### Your task
Each line from the start of the data below through the one containing "Your task is" must be reproduced exactly.

### Dataset entries
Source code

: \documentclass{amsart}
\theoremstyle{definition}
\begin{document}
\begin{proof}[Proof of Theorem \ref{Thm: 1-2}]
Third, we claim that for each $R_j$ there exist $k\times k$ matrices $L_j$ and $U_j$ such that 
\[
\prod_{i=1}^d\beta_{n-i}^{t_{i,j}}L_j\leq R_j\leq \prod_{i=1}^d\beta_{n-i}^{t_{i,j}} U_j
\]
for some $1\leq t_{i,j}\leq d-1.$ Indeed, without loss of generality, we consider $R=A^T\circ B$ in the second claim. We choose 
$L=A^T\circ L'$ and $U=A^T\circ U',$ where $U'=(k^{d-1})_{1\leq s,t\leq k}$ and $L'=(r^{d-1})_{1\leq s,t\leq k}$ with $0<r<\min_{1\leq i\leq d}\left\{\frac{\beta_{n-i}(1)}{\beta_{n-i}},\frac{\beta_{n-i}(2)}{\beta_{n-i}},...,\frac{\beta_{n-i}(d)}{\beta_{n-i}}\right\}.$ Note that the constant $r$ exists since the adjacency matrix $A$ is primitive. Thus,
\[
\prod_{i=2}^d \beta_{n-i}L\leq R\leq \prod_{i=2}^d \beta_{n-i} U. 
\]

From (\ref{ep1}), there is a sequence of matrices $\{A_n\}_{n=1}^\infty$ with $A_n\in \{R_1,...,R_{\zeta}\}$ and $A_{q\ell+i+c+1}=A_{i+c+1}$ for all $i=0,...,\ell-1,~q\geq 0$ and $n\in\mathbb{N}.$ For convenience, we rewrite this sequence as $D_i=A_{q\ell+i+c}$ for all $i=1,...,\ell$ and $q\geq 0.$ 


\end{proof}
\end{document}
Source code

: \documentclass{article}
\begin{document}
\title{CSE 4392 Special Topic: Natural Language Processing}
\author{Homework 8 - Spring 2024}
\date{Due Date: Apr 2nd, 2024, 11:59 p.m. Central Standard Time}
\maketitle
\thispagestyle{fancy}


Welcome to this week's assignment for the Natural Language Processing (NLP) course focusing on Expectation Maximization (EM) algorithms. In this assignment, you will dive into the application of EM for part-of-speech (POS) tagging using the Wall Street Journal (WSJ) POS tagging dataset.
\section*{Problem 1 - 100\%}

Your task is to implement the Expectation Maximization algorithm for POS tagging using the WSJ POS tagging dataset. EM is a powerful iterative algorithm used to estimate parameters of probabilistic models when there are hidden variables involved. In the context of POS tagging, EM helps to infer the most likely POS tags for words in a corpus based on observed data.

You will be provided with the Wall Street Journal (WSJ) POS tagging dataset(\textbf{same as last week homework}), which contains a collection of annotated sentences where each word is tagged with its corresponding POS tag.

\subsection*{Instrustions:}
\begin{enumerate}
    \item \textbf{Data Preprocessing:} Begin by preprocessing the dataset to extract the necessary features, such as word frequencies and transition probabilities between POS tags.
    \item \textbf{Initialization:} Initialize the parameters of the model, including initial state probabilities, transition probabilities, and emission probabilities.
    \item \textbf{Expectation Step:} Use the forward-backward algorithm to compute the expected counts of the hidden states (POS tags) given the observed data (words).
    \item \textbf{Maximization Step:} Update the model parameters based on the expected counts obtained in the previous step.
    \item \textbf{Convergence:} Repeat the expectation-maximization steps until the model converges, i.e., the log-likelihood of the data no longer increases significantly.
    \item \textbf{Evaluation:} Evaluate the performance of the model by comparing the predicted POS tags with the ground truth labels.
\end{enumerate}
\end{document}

### Response to this exercise
Source code

: \documentclass{amsart}
\theoremstyle{definition}
\begin{document}
\begin{proof}[Proof of Theorem \ref{Thm: 1-2}]
Third, we claim that for each $R_j$ there exist $k\times k$ matrices $L_j$ and $U_j$ such that 
\[
\prod_{i=1}^d\beta_{n-i}^{t_{i,j}}L_j\leq R_j\leq \prod_{i=1}^d\beta_{n-i}^{t_{i,j}} U_j
\]
for some $1\leq t_{i,j}\leq d-1.$ Indeed, without loss of generality, we consider $R=A^T\circ B$ in the second claim. We choose 
$L=A^T\circ L'$ and $U=A^T\circ U',$ where $U'=(k^{d-1})_{1\leq s,t\leq k}$ and $L'=(r^{d-1})_{1\leq s,t\leq k}$ with $0<r<\min_{1\leq i\leq d}\left\{\frac{\beta_{n-i}(1)}{\beta_{n-i}},\frac{\beta_{n-i}(2)}{\beta_{n-i}},...,\frac{\beta_{n-i}(d)}{\beta_{n-i}}\right\}.$ Note that the constant $r$ exists since the adjacency matrix $A$ is primitive. Thus,
\[
\prod_{i=2}^d \beta_{n-i}L\leq R\leq \prod_{i=2}^d \beta_{n-i} U. 
\]

From (\ref{ep1}), there is a sequence of matrices $\{A_n\}_{n=1}^\infty$ with $A_n\in \{R_1,...,R_{\zeta}\}$ and $A_{q\ell+i+c+1}=A_{i+c+1}$ for all $i=0,...,\ell-1,~q\geq 0$ and $n\in\mathbb{N}.$ For convenience, we rewrite this sequence as $D_i=A_{q\ell+i+c}$ for all $i=1,...,\ell$ and $q\geq 0.$ 


\end{proof}
\end{document}
Source code

: \documentclass{article}
\begin{document}
\title{CSE 4392 Special Topic: Natural Language Processing}
\author{Homework 8 - Spring 2024}
\date{Due Date: Apr 2nd, 2024, 11:59 p.m. Central Standard Time}
\maketitle
\thispagestyle{fancy}


Welcome to this week's assignment for the Natural Language Processing (NLP) course focusing on Expectation Maximization (EM) algorithms. In this assignment, you will dive into the application of EM for part-of-speech (POS) tagging using the Wall Street Journal (WSJ) POS tagging dataset.
\section*{Problem 1 - 100\%}

Your task is to implement the Expectation Maximization algorithm for POS tagging using the WSJ POS tagging dataset. EM is a powerful iterative algorithm used to estimate parameters of probabilistic models when there are hidden variables involved. In the context of POS tagging, EM helps to infer the most likely POS tags for words in a corpus based on observed data.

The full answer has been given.